もっとも、この取り決めには見直しの機運もあり、緩和されればMRJ90でも可となる見込みらしい。

さっき引用したところにエンブラエルの次世代機でスコープ・クローズ対応のサイズが用意されていないと書かれていたのは、

取り決めが緩和されることを期待していた部分もあったらしい。

ところが、まだ緩和される方向で妥結されておらず、アメリカの航空会社ではMRJ70に期待する向きもあるようだ。

三菱航空機としてはMRJ70の開発も着実に進めているようで、MRJ90の納入開始から1年遅れ程度で出したいとのこと。

ただ、協定の見直しが実現すれば、MRJ70は無用の長物になるかも知れないし、実に微妙なところである。

それでも、今はMRJ70が必要というのが、三菱航空機とアメリカの航空会社の考えのようだ。


最初に書いた通り、MRJの開発はここまで遅れていて、それに伴って納入予定も遅れている。

ローンチカスタマーのANAもその影響を受けていて、つなぎの機材をリースするなどして対応しているという。

ANA、MRJ遅延で737つなぎ導入 リースで4機、旧型機置き換え (Aviation Wire)

でも、納入遅れはMRJだけじゃないんだけどね。
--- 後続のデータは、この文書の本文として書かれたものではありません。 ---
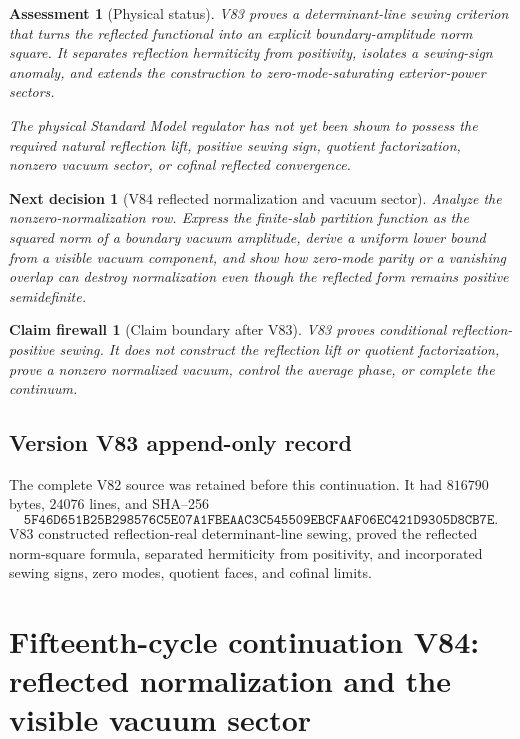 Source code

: \documentclass[11pt]{article}
\newtheorem{firewall}[theorem]{Claim firewall}
\newtheorem{decision}[theorem]{Next decision}
\newtheorem{assessment}[theorem]{Assessment}
\theoremstyle{remark}
\begin{document}
\begin{assessment}[Physical status]
\label{ass:v15v83-status}
V83 proves a determinant-line sewing criterion that turns the
reflected functional into an explicit boundary-amplitude norm
square.  It separates reflection hermiticity from positivity,
isolates a sewing-sign anomaly, and extends the construction to
zero-mode-saturating exterior-power sectors.

The physical Standard Model regulator has not yet been shown to
possess the required natural reflection lift, positive sewing
sign, quotient factorization, nonzero vacuum sector, or cofinal
reflected convergence.
\end{assessment}

\begin{decision}[V84 reflected normalization and vacuum sector]
\label{dec:v15v83-next}
Analyze the nonzero-normalization row.  Express the finite-slab
partition function as the squared norm of a boundary vacuum
amplitude, derive a uniform lower bound from a visible vacuum
component, and show how zero-mode parity or a vanishing overlap can
destroy normalization even though the reflected form remains
positive semidefinite.
\end{decision}

\begin{firewall}[Claim boundary after V83]
\label{fire:v15v83}
V83 proves conditional reflection-positive sewing.  It does not
construct the reflection lift or quotient factorization, prove a
nonzero normalized vacuum, control the average phase, or complete
the continuum.
\end{firewall}

\section*{Version V83 append-only record}
The complete V82 source was retained before this continuation.  It
had \(816790\) bytes, \(24076\) lines, and SHA--256
\[
 \texttt{5F46D651B25B298576C5E07A1FBEAAC3C545509EBCFAAF06EC421D9305D8CB7E}.
\]
V83 constructed reflection-real determinant-line sewing, proved
the reflected norm-square formula, separated hermiticity from
positivity, and incorporated sewing signs, zero modes, quotient
faces, and cofinal limits.

\chapter{Fifteenth-cycle continuation V84: reflected normalization and the visible vacuum sector}
\label{sec:v15v84}
\end{document}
最近でもANAはボーイング787の納入遅れの被害に遭っている。

納入は遅れるわ、納入されたら納入されたでバッテリーのトラブルで一時運航停止になるわと、ローンチカスタマーゆえの苦しみか。


それを端から見ていたJALは、MRJ導入を発表すると同時に、エンブラエル E-Jetの追加購入を発表している。

当時、JAL(J-AIR)には老朽化したCRJ200の代替が必要だったので、納入の見込みが立つE-Jetシリーズで代替する。

これによりJ-AIRの機材はE-Jetシリーズに統一されるが、この次はMRJで代替するという発表をしたんですね。

MRJ90とサイズが似ているエンブラエルE190を主に導入したのも、次にはMRJが来るという想定しているということかなと。

JALグループにMRJがやってくるのはANAよりずいぶん遅れることになりそうだが、

一方でリージョナルジェットの運航はとっくにやっているわけで、MRJにこだわることもないって話だけど。